On September 21, Dutch prosecutors dropped charges against Gregorius Nekschot for posting "discriminating" anti-Islamic sketches (graphic examples here) on his website. Ten policemen arrested the cartoonist in 2008, an ordeal sparked by the complaint of a radical Muslim known for cheering Theo van Gogh's murder and hoping that Wilders dies of cancer. A trial would have endangered Nekschot by eradicating his anonymity.
Burning the Koran may be both tasteless and counterproductive, but it is not (yet) illegal in the United States — at least not in Michigan. A charred and torn Koran was left at an East Lansing mosque on September 11, prompting police to offer a reward for leads. A man turned himself in, but the prosecutor announced on September 22 that he will close the case, as "there is no criminal offense that I can charge under Michigan law."

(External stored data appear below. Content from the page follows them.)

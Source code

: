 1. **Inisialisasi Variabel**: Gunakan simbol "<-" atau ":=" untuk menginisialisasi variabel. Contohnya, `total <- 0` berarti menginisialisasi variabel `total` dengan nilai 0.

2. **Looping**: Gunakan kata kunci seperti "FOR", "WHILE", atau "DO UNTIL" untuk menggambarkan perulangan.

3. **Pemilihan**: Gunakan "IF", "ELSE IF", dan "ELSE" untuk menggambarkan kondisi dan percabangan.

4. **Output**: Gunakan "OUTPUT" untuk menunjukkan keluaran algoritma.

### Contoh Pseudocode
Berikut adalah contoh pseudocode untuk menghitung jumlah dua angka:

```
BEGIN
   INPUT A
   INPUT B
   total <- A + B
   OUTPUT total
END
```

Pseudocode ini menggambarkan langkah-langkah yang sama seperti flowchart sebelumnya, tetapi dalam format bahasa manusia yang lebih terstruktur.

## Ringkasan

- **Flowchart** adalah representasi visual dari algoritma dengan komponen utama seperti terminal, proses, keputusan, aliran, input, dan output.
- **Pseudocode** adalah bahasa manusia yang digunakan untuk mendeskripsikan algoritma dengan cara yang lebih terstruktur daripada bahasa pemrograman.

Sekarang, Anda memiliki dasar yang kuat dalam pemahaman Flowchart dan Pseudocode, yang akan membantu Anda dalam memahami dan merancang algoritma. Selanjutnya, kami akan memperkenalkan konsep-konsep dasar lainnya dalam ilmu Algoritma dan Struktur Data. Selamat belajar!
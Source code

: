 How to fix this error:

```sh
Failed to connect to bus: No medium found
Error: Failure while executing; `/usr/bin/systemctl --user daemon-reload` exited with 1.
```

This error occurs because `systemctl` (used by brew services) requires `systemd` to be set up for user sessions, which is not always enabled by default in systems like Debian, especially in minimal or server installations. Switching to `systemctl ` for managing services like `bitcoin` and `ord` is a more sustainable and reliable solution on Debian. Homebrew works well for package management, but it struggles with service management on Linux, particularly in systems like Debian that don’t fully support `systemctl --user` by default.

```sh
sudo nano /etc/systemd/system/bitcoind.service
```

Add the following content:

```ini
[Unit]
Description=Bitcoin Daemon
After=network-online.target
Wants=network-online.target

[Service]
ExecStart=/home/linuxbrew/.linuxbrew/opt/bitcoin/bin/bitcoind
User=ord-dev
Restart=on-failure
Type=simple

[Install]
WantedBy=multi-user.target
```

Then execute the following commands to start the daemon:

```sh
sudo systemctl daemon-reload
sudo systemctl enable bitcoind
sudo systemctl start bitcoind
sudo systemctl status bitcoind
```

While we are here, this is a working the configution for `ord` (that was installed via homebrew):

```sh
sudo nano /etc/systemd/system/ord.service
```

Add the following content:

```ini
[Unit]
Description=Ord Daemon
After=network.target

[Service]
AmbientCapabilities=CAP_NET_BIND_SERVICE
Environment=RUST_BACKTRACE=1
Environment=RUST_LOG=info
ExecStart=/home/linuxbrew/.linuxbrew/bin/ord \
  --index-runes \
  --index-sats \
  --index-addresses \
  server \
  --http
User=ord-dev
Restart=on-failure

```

German Chancellor Angela Merkel presented a freedom prize to Kurt Westergaard, creator of the most "explosive" of the Danish Muhammad cartoons, on September 8. The M100 Sanssouci Colloquium honored him "because he stands for what he is doing" in the face of threats. "It's about whether in a Western society with its values he is allowed to publish his Muhammad cartoons," Merkel said. "Is he allowed to do it? Yes, he is."
August 27 saw the dismissal of fines against a Waite Park, Minnesota, man cited for posting crude anti-Islamic fliers. The city had punished him based on an ordinance banning printed materials on utility poles, but an appeal hearing ruled that the regulation had been applied selectively to single out this one individual — for some reason.
President Obama signed legislation (the SPEECH Act) on August 10 to shield American writers and publishers from "libel tourism," the filing of nuisance lawsuits in plaintiff-friendly foreign courts, a tactic most notably used to target a terror finance expert. The federal legal system is now prohibited from enforcing defamation judgments issued in countries whose speech protections are weaker than the First Amendment's.
Buck up, Westerners. The battle to preserve free speech is far from won, but it is not yet lost.